● **Task objective**: What's needed is a full, exact retyping of the records.

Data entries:
————————

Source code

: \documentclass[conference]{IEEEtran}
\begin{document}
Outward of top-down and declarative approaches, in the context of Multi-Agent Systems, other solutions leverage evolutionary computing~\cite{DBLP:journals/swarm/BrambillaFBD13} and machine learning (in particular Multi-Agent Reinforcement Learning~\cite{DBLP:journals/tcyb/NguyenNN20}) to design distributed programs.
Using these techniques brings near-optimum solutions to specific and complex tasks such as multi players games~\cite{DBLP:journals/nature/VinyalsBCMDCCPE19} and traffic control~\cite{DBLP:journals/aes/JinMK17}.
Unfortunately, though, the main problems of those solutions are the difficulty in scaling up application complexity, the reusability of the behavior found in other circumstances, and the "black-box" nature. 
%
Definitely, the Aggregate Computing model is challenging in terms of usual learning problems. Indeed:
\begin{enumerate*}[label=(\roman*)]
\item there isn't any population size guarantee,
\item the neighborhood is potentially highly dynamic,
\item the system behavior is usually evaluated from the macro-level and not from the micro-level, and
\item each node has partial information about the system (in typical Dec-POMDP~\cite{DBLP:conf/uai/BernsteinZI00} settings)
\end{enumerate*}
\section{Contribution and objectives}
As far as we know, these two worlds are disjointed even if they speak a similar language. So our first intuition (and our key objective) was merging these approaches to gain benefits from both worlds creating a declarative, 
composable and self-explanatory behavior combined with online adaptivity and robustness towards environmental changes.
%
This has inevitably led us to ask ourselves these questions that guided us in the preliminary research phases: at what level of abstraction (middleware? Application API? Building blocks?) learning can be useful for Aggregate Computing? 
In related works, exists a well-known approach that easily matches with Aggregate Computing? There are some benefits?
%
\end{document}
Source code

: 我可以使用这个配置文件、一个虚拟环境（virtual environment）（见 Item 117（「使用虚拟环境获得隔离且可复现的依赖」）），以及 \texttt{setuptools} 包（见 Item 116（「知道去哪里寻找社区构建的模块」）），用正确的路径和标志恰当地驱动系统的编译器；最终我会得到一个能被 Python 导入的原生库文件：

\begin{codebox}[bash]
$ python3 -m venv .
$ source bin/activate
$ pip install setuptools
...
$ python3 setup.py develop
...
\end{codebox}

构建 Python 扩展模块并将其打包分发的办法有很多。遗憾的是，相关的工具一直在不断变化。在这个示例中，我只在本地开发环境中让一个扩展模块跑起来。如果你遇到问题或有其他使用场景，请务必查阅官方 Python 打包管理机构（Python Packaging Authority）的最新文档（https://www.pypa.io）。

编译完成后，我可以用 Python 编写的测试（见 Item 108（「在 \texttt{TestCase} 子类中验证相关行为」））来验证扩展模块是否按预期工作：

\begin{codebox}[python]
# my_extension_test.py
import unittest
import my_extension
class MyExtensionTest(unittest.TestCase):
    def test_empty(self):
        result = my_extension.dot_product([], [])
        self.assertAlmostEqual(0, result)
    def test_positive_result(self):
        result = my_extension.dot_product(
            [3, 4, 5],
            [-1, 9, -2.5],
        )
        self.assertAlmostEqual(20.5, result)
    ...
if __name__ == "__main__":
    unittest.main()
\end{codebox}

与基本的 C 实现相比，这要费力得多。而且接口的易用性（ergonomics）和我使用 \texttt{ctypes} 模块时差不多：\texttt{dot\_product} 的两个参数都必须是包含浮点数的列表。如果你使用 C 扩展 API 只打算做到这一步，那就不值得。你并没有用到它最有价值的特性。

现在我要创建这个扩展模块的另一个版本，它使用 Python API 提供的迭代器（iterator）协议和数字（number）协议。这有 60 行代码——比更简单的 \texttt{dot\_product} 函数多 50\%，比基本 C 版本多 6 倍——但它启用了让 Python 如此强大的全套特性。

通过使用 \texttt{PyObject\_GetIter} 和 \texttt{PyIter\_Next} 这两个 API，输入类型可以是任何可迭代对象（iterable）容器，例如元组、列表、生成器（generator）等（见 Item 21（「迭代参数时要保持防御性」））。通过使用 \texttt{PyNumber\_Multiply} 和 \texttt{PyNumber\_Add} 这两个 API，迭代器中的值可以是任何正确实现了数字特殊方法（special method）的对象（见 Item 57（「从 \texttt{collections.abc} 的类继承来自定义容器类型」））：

————————

● **Exercise response**:
Source code

: \documentclass[conference]{IEEEtran}
\begin{document}
Outward of top-down and declarative approaches, in the context of Multi-Agent Systems, other solutions leverage evolutionary computing~\cite{DBLP:journals/swarm/BrambillaFBD13} and machine learning (in particular Multi-Agent Reinforcement Learning~\cite{DBLP:journals/tcyb/NguyenNN20}) to design distributed programs.
Using these techniques brings near-optimum solutions to specific and complex tasks such as multi players games~\cite{DBLP:journals/nature/VinyalsBCMDCCPE19} and traffic control~\cite{DBLP:journals/aes/JinMK17}.
Unfortunately, though, the main problems of those solutions are the difficulty in scaling up application complexity, the reusability of the behavior found in other circumstances, and the "black-box" nature. 
%
Definitely, the Aggregate Computing model is challenging in terms of usual learning problems. Indeed:
\begin{enumerate*}[label=(\roman*)]
\item there isn't any population size guarantee,
\item the neighborhood is potentially highly dynamic,
\item the system behavior is usually evaluated from the macro-level and not from the micro-level, and
\item each node has partial information about the system (in typical Dec-POMDP~\cite{DBLP:conf/uai/BernsteinZI00} settings)
\end{enumerate*}
\section{Contribution and objectives}
As far as we know, these two worlds are disjointed even if they speak a similar language. So our first intuition (and our key objective) was merging these approaches to gain benefits from both worlds creating a declarative, 
composable and self-explanatory behavior combined with online adaptivity and robustness towards environmental changes.
%
This has inevitably led us to ask ourselves these questions that guided us in the preliminary research phases: at what level of abstraction (middleware? Application API? Building blocks?) learning can be useful for Aggregate Computing? 
In related works, exists a well-known approach that easily matches with Aggregate Computing? There are some benefits?
%
\end{document}
Source code

: 我可以使用这个配置文件、一个虚拟环境（virtual environment）（见 Item 117（「使用虚拟环境获得隔离且可复现的依赖」）），以及 \texttt{setuptools} 包（见 Item 116（「知道去哪里寻找社区构建的模块」）），用正确的路径和标志恰当地驱动系统的编译器；最终我会得到一个能被 Python 导入的原生库文件：

\begin{codebox}[bash]
$ python3 -m venv .
$ source bin/activate
$ pip install setuptools
...
$ python3 setup.py develop
...
\end{codebox}

构建 Python 扩展模块并将其打包分发的办法有很多。遗憾的是，相关的工具一直在不断变化。在这个示例中，我只在本地开发环境中让一个扩展模块跑起来。如果你遇到问题或有其他使用场景，请务必查阅官方 Python 打包管理机构（Python Packaging Authority）的最新文档（https://www.pypa.io）。

编译完成后，我可以用 Python 编写的测试（见 Item 108（「在 \texttt{TestCase} 子类中验证相关行为」））来验证扩展模块是否按预期工作：

\begin{codebox}[python]
# my_extension_test.py
import unittest
import my_extension
class MyExtensionTest(unittest.TestCase):
    def test_empty(self):
        result = my_extension.dot_product([], [])
        self.assertAlmostEqual(0, result)
    def test_positive_result(self):
        result = my_extension.dot_product(
            [3, 4, 5],
            [-1, 9, -2.5],
        )
        self.assertAlmostEqual(20.5, result)
    ...
if __name__ == "__main__":
    unittest.main()
\end{codebox}

与基本的 C 实现相比，这要费力得多。而且接口的易用性（ergonomics）和我使用 \texttt{ctypes} 模块时差不多：\texttt{dot\_product} 的两个参数都必须是包含浮点数的列表。如果你使用 C 扩展 API 只打算做到这一步，那就不值得。你并没有用到它最有价值的特性。

现在我要创建这个扩展模块的另一个版本，它使用 Python API 提供的迭代器（iterator）协议和数字（number）协议。这有 60 行代码——比更简单的 \texttt{dot\_product} 函数多 50\%，比基本 C 版本多 6 倍——但它启用了让 Python 如此强大的全套特性。

通过使用 \texttt{PyObject\_GetIter} 和 \texttt{PyIter\_Next} 这两个 API，输入类型可以是任何可迭代对象（iterable）容器，例如元组、列表、生成器（generator）等（见 Item 21（「迭代参数时要保持防御性」））。通过使用 \texttt{PyNumber\_Multiply} 和 \texttt{PyNumber\_Add} 这两个 API，迭代器中的值可以是任何正确实现了数字特殊方法（special method）的对象（见 Item 57（「从 \texttt{collections.abc} 的类继承来自定义容器类型」））：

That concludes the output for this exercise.